Word for word, restate each of the records below.

Start of Block

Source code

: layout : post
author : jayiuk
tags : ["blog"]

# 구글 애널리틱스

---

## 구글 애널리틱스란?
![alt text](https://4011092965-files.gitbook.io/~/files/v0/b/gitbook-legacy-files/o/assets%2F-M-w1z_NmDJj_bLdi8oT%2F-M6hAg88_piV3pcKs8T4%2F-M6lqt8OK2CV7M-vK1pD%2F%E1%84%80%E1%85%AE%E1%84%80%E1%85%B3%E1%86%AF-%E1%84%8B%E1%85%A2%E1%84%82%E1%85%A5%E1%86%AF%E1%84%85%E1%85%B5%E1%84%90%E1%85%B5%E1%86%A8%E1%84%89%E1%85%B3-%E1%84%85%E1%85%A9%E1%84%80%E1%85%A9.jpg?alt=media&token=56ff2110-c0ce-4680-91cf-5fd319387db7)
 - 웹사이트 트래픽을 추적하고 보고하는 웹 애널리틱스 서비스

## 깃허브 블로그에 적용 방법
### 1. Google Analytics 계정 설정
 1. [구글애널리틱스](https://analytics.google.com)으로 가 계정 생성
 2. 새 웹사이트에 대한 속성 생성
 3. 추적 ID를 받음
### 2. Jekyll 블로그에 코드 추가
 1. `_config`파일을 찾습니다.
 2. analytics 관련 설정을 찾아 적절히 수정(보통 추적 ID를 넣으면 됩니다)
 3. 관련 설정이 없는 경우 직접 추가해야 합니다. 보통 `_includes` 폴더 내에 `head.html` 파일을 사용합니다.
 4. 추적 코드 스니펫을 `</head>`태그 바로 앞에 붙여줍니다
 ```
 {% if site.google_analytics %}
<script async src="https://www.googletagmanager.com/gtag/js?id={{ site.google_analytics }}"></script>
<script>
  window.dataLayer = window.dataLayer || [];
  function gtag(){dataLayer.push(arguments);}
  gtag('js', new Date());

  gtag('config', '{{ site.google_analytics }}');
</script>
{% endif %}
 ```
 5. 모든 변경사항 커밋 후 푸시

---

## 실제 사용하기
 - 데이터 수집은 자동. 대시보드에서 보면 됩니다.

End of Block

## SOLUTION TO THE EXERCISE
Source code

: layout : post
author : jayiuk
tags : ["blog"]

# 구글 애널리틱스

---

## 구글 애널리틱스란?
![alt text](https://4011092965-files.gitbook.io/~/files/v0/b/gitbook-legacy-files/o/assets%2F-M-w1z_NmDJj_bLdi8oT%2F-M6hAg88_piV3pcKs8T4%2F-M6lqt8OK2CV7M-vK1pD%2F%E1%84%80%E1%85%AE%E1%84%80%E1%85%B3%E1%86%AF-%E1%84%8B%E1%85%A2%E1%84%82%E1%85%A5%E1%86%AF%E1%84%85%E1%85%B5%E1%84%90%E1%85%B5%E1%86%A8%E1%84%89%E1%85%B3-%E1%84%85%E1%85%A9%E1%84%80%E1%85%A9.jpg?alt=media&token=56ff2110-c0ce-4680-91cf-5fd319387db7)
 - 웹사이트 트래픽을 추적하고 보고하는 웹 애널리틱스 서비스

## 깃허브 블로그에 적용 방법
### 1. Google Analytics 계정 설정
 1. [구글애널리틱스](https://analytics.google.com)으로 가 계정 생성
 2. 새 웹사이트에 대한 속성 생성
 3. 추적 ID를 받음
### 2. Jekyll 블로그에 코드 추가
 1. `_config`파일을 찾습니다.
 2. analytics 관련 설정을 찾아 적절히 수정(보통 추적 ID를 넣으면 됩니다)
 3. 관련 설정이 없는 경우 직접 추가해야 합니다. 보통 `_includes` 폴더 내에 `head.html` 파일을 사용합니다.
 4. 추적 코드 스니펫을 `</head>`태그 바로 앞에 붙여줍니다
 ```
 {% if site.google_analytics %}
<script async src="https://www.googletagmanager.com/gtag/js?id={{ site.google_analytics }}"></script>
<script>
  window.dataLayer = window.dataLayer || [];
  function gtag(){dataLayer.push(arguments);}
  gtag('js', new Date());

  gtag('config', '{{ site.google_analytics }}');
</script>
{% endif %}
 ```
 5. 모든 변경사항 커밋 후 푸시

---

## 실제 사용하기
 - 데이터 수집은 자동. 대시보드에서 보면 됩니다.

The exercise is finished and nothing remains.